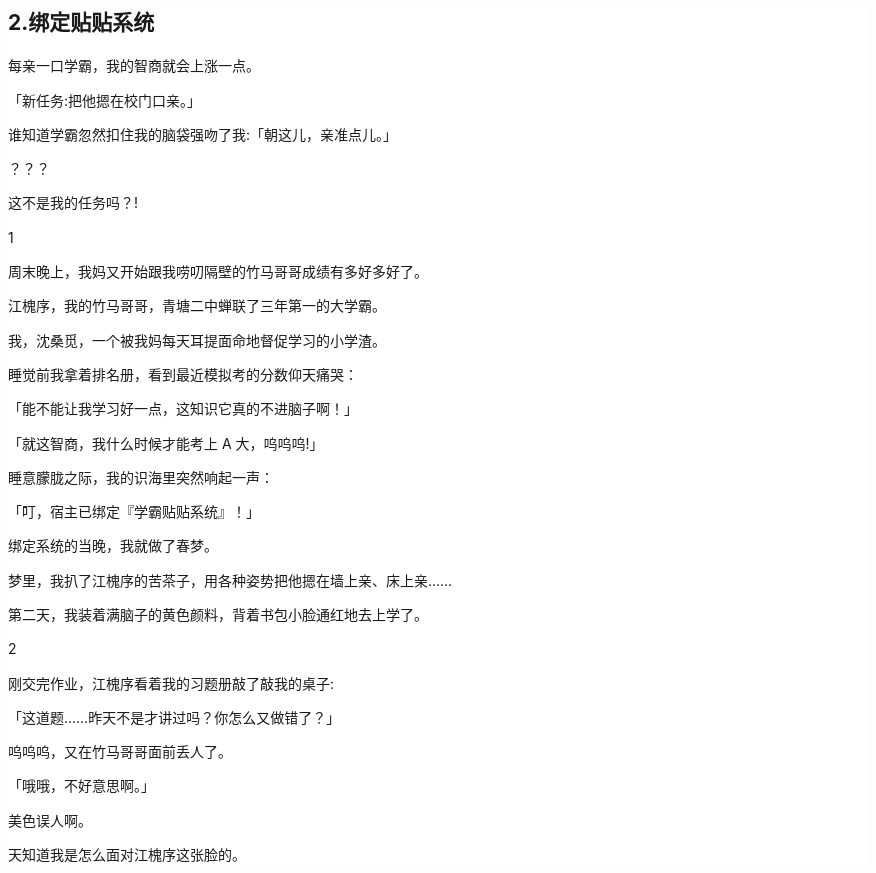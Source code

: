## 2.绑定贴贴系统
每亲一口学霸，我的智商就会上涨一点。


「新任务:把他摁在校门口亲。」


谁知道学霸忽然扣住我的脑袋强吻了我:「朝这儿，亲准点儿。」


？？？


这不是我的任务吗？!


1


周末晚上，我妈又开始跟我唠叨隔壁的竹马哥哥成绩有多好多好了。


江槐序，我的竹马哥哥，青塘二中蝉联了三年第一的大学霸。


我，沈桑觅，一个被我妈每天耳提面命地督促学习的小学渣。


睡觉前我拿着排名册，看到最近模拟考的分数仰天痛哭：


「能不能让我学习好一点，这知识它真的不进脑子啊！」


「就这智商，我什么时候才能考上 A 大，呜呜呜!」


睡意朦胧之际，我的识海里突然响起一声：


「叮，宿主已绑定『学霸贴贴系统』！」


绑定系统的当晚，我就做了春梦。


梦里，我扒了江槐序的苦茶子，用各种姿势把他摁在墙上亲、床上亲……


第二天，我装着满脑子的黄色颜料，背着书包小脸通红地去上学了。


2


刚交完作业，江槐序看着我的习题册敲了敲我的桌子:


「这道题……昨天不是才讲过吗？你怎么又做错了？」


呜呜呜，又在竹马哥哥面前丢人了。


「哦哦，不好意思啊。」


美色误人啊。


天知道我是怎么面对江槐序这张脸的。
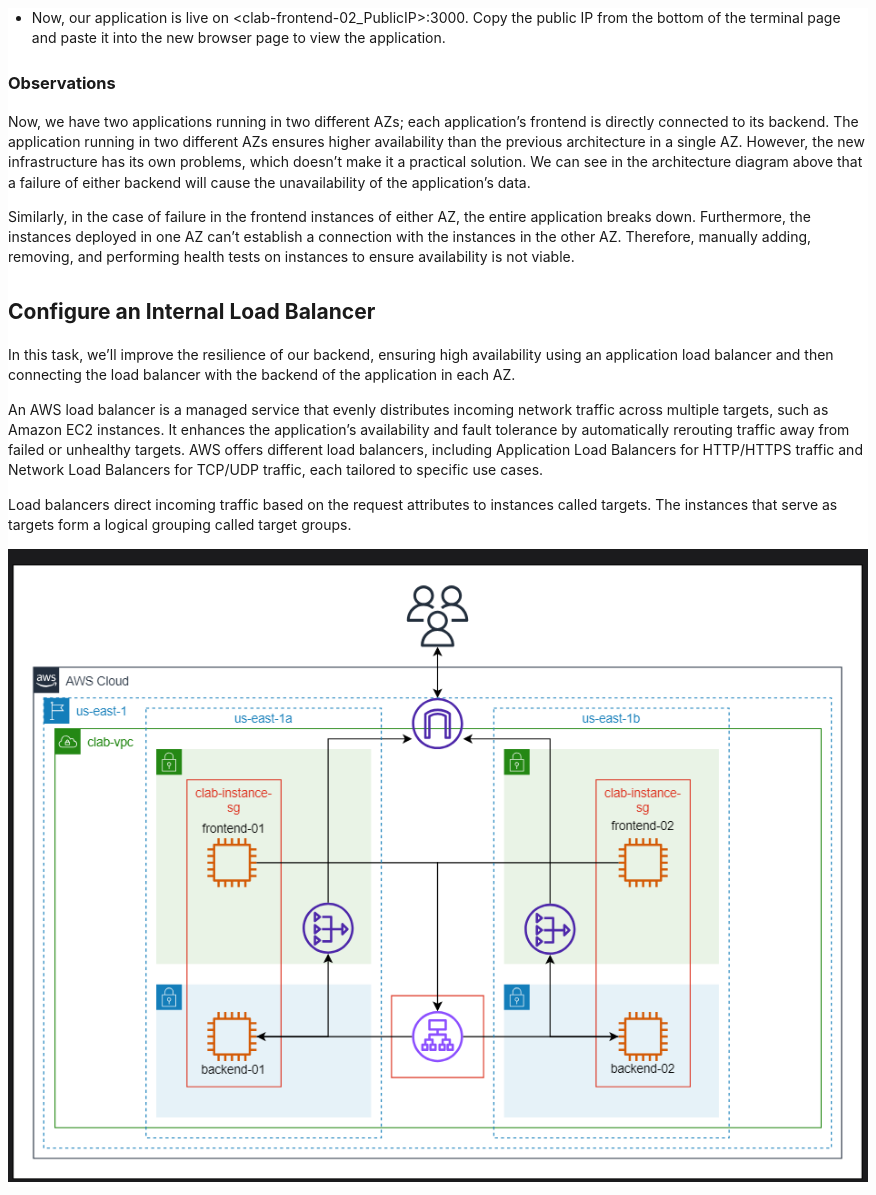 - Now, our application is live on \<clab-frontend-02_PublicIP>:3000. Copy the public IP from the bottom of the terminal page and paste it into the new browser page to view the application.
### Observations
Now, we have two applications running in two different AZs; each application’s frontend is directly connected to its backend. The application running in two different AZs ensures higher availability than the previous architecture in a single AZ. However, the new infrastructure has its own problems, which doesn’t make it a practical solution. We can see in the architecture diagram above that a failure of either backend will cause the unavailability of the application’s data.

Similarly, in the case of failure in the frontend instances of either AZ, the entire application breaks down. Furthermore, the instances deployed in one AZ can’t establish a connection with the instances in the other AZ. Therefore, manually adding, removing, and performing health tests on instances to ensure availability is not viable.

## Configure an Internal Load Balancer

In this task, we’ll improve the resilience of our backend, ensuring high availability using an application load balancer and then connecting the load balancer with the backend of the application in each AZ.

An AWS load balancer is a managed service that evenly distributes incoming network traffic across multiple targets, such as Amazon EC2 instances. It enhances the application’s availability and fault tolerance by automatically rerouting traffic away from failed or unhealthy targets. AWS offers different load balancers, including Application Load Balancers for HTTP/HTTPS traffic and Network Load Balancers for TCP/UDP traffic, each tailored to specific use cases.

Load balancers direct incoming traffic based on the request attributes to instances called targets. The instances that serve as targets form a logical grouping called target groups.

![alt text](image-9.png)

++++++++

### TRY IT
Using the material above, report each line where "backend" occurs.

### ANSWER SECTION
Now, we have two applications running in two different AZs; each application’s frontend is directly connected to its backend. The application running in two different AZs ensures higher availability than the previous architecture in a single AZ. However, the new infrastructure has its own problems, which doesn’t make it a practical solution. We can see in the architecture diagram above that a failure of either backend will cause the unavailability of the application’s data.
In this task, we’ll improve the resilience of our backend, ensuring high availability using an application load balancer and then connecting the load balancer with the backend of the application in each AZ.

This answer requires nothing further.